The output of the code is a list of all paragraph elementsOutput: [<Element ‘p’ >, <Element ‘p’ >, <Element ‘p’ >, <Element ‘p’ >, <Element ‘p’ >, <Element ‘p’ class=(‘lead’,)>, <Element ‘p’ class=(‘lead’,)>, <Element ‘p’ class=(‘lead’,)>, <Element ‘p’ class=(‘lead’,)>, <Element ‘p’ class=(‘lead’,)>, <Element ‘p’ >, <Element ‘p’ >, <Element ‘p’ class=(‘about’,)>, <Element ‘p’ >, <Element ‘p’ >, <Element ‘p’ >, <Element ‘p’ >, <Element ‘p’ >, <Element ‘p’ >, <Element ‘p’ >, <Element ‘p’ >, <Element ‘p’ >, <Element ‘p’ >, <Element ‘p’ >, <Element ‘p’ class=(‘copyright’,)>]

Select element using CSS attribute in requests-html

Besides the id and the class name, we can use other CSS attributes to get the elements from the webpage. To scrape an element using the CSS attributes use the find(‘[CSS_Attribute=”value”]’) function. It will grab the specified elements from the webpage.

with requests and beautiful soup, you can achieve the same results but you will have to take an extra step. This is the beauty of the requests-html library.

Example No 4: Select HTML elements using the CSS attributes in requests-html library

In this example, we will use the same website to grab the header. The header has an attribute ‘role’ and its value is ‘banner’. So we will use requests-html to find the header using ‘role’ as a CSS selector.

# importing the HTMLSession class
from requests_html import HTMLSession
# create the object of the session
session = HTMLSession()
# url of the page
web_page = 'https://webscraper.io/'
# making get request to the webpage
respone = session.get(web_page)
# getting the html of the page
page_html = respone.html
# finding elements with the CSS attribute 'role'
header= page_html.find('[role="banner"]')
# printing the element
print(header)

The output of the code is a list of the elements with the ‘role=banner’ attribute.Output: [<Element ‘header’ role=’banner’ class=(‘navbar’, ‘navbar-fixed-top’, ‘navbar-static’)>]


Select element using text in requests-html

Well, the power of requests-html even increases more with this amazing feature of finding an element using a text inside the element. To find an element based on certain text, you can use the r.find(‘selector’,containing=’text’) function. this will return a list of all elements containing that particular text.

Example No 5: Find an element on a page based on text in requests-html

In this Python code example, we will find all the paragraphs containing the ‘web data extraction’ text in it.

 # importing the HTMLSession class
from requests_html import HTMLSession
# create the object of the session
session = HTMLSession()
# url of the page
web_page = 'https://webscraper.io/'
# making get request to the webpage
respone = session.get(web_page)
# getting the html of the page
page_html = respone.html
# finding elements based on text
p_tag_with_text= page_html.find('p',containing='web data extraction')
# printing the element
print(p_tag_with_text)

The output of the code is the list of paragraph tags containing the ‘web data extraction’ tag in it.

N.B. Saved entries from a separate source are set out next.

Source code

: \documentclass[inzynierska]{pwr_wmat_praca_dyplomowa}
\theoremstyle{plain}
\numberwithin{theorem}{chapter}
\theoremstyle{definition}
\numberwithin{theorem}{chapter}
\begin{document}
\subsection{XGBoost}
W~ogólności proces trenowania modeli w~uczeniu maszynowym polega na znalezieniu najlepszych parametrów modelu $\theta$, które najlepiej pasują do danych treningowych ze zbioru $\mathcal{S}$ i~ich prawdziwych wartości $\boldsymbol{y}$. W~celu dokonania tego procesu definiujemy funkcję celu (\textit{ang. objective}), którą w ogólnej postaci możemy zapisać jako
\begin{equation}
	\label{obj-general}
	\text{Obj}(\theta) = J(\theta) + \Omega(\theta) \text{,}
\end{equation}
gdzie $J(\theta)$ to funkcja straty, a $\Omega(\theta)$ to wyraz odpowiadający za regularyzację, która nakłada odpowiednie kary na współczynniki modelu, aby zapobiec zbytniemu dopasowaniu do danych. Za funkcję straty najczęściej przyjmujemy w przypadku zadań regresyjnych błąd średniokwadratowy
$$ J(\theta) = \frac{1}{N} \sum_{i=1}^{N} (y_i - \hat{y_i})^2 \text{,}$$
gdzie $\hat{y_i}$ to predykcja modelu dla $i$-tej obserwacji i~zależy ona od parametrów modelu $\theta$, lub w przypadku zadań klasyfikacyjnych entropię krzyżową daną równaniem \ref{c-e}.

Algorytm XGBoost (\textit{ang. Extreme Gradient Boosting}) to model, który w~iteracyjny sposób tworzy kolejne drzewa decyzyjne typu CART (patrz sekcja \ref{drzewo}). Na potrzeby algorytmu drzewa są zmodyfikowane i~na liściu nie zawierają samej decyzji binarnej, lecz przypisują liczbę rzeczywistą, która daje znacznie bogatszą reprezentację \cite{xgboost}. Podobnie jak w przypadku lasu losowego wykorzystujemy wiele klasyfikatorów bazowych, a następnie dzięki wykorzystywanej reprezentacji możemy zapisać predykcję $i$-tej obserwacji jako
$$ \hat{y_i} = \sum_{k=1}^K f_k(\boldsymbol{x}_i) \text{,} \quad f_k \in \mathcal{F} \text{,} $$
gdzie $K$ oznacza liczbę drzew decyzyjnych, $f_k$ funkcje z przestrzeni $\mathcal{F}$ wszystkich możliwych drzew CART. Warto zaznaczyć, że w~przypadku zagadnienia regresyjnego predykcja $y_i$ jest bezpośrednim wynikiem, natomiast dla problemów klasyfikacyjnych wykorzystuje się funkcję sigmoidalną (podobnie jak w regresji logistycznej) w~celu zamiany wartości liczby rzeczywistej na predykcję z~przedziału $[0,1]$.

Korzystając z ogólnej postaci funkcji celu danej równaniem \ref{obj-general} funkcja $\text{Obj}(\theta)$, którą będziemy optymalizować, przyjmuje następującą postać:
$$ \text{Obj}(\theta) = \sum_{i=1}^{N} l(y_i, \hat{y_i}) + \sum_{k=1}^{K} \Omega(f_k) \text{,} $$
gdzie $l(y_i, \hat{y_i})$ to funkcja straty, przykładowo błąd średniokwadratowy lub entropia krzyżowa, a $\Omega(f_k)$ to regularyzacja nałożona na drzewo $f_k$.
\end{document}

Output: [<Element ‘p’ class=(‘lead’,)>]


Select element using xpath in requests-html

When you want to get the HTML element in the most easiest way but there is no id of that element. worry not we have the XPath option in requests-html which make it easy to find an element in a webpage.

XPath can be used to navigate through elements and attributes in an HTML document. If you do not know how to create XPATH to an element. Give a read to this Microsoft article about XPATH.

Example No 6: Find an element with XPath in requests-html library

In this example, we have used the XPath of the element to get the specified element with requests-html.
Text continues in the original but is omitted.